What do you think? Am I reading too much into Luke’s storytelling? Maybe. But we all need to ask ourselves the question: “How often am I tempted to put God in ‘a box about yea… by yea?’” I know I am… sometimes. How do I reconcile “Love God… Love your neighbor… and don’t judge,” with my beliefs about capital punishment? How do Jesus’ teachings about sheep and goats… and looking after the least of these… inform my stance on universal healthcare insurance… and immigration? If Jesus came to earth to show us the Way… how we can be fully-human in accordance with God’s plans for us before the Fall… if he was willing to give up his life on the cross to show us that death was not the end… how can I justify the amount of money we spend in this country, daily on guns and bombs and war machines… when there are millions of children in the world who need food, and medicine, and a roof over their heads? It’s obscene. And I know it. And that makes me even more culpable. And so, I deceive myself by keeping God in a box, “about yea… by yea,” where I can pull him out when I need an advocate, a cheerleader… or maybe a hug. Keeping God in a box keeps the pressure at bay and allows me to put off thinking about the cross Jesus tells me I must bear… if I want to be his follower. And I do… I do. But it’s hard.
But the reason we’re all here today is that Peter, John and James ended up being braver than I think I can be sometimes. You’ll notice that Jesus didn’t have to tell Peter not to build a booth. He may have given him a look, but he didn’t need to say anything because God spoke: “This is my Son… listen to him!” And Peter, John and James listened. They overcame their fear of rejection, suffering and death… they resolved themselves to take up their crosses… and follow Jesus. They lost their lives (in a very literal sense) for Jesus’ sake, but ended up inexplicably saving themselves… just as Jesus said would happen. I don’t know about y’all, but it makes all of my anxieties and uncertainties about how to live my life as a follower of Jesus Messiah seem pretty… petty.
I’ve heard it said that the wiser one becomes, the fewer choices one has to make. Or, in theological terms: the more we understand about the animating force behind the universe… which is from God… the more we are drawn to work in concert with that force. There is always a right thing to do!

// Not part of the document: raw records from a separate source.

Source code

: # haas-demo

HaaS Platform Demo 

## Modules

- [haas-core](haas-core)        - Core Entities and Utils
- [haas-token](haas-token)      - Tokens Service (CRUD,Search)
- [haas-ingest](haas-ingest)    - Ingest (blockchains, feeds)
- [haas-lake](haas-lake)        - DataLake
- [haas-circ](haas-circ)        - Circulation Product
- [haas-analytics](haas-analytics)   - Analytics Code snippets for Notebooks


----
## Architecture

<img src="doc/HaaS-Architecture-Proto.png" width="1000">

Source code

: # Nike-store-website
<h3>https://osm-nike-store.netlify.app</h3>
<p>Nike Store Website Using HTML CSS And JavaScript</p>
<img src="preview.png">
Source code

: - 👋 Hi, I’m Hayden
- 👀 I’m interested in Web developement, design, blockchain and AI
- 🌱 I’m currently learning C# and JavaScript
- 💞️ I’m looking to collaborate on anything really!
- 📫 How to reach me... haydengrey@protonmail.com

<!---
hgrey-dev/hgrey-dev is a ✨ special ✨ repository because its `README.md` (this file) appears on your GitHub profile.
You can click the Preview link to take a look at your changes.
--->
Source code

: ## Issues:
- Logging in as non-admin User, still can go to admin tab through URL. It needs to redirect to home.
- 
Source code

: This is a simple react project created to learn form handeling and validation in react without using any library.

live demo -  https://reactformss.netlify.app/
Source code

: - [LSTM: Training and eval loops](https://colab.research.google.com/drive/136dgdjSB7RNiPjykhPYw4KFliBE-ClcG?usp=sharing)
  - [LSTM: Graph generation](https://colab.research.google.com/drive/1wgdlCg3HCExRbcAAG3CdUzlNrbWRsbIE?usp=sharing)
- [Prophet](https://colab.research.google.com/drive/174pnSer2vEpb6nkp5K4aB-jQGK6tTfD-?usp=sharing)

And if you believe that Jesus Messiah is the Son… the Chosen… the Beloved of God, then I’m pretty sure that in any given situation, the wise thing, the right thing to do, is what Jesus would do. So, listen to him!

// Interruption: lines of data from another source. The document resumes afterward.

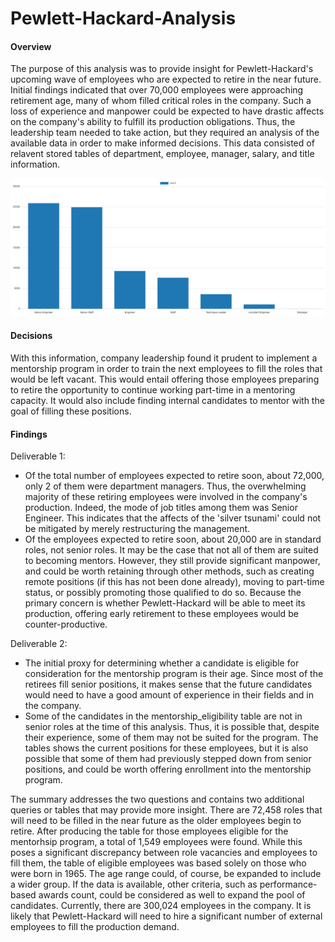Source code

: # Pewlett-Hackard-Analysis

#### Overview
The purpose of this analysis was to provide insight for Pewlett-Hackard's upcoming wave of employees who are expected to retire in the near future. Initial findings indicated that over 70,000 employees were approaching retirement age, many of whom filled critical roles in the company. Such a loss of experience and manpower could be expected to have drastic affects on the company's ability to fulfill its production obligations. Thus, the leadership team needed to take action, but they required an analysis of the available data in order to make informed decisions. This data consisted of relavent stored tables of department, employee, manager, salary, and title information. 

![Graph to show number of retiring employees by title](https://github.com/veachk90/Pewlett-Hackard-Analysis/blob/main/retirement_titles_graph.png)

#### Decisions
With this information, company leadership found it prudent to implement a mentorship program in order to train the next employees to fill the roles that would be left vacant. This would entail offering those employees preparing to retire the opportunity to continue working part-time in a mentoring capacity. It would also include finding internal candidates to mentor with the goal of filling these positions. 

#### Findings
Deliverable 1:
- Of the total number of employees expected to retire soon, about 72,000, only 2 of them were department managers. Thus, the overwhelming majority of these retiring employees were involved in the company's production. Indeed, the mode of job titles among them was Senior Engineer. This indicates that the affects of the 'silver tsunami' could not be mitigated by merely restructuring the management.
- Of the employees expected to retire soon, about 20,000 are in standard roles, not senior roles. It may be the case that not all of them are suited to becoming mentors. However, they still provide significant manpower, and could be worth retaining through other methods, such as creating remote positions (if this has not been done already), moving to part-time status, or possibly promoting those qualified to do so. Because the primary concern is whether Pewlett-Hackard will be able to meet its production, offering early retirement to these employees would be counter-productive.

Deliverable 2:
- The initial proxy for determining whether a candidate is eligible for consideration for the mentorship program is their age. Since most of the retirees fill senior positions, it makes sense that the future candidates would need to have a good amount of experience in their fields and in the company. 
- Some of the candidates in the mentorship_eligibility table are not in senior roles at the time of this analysis. Thus, it is possible that, despite their experience, some of them may not be suited for the program. The tables shows the current positions for these employees, but it is also possible that some of them had previously stepped down from senior positions, and could be worth offering enrollment into the mentorship program.

The summary addresses the two questions and contains two additional queries or tables that may provide more insight.
There are 72,458 roles that will need to be filled in the near future as the older employees begin to retire. After producing the table for those employees eligible for the mentorhsip program, a total of 1,549 employees were found. While this poses a significant discrepancy between role vacancies and employees to fill them, the table of eligible employees was based solely on those who were born in 1965. The age range could, of course, be expanded to include a wider group. If the data is available, other criteria, such as performance-based awards count, could be considered as well to expand the pool of candidates. Currently, there are 300,024 employees in the company. It is likely that Pewlett-Hackard will need to hire a significant number of external employees to fill the production demand.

When you’re feeling all alone in the Universe… listen to him! When you’re grappling with fear of rejection, and suffering, and even death… listen to him! And when you’re wondering how you can be church to a world in great need of hope… listen to him! And if you do… if you heed the call to take up your cross and follow him… then, like Peter, John and James and all of the great company of Apostles, you will find yourself forever changed and transfigured by the light of Christ.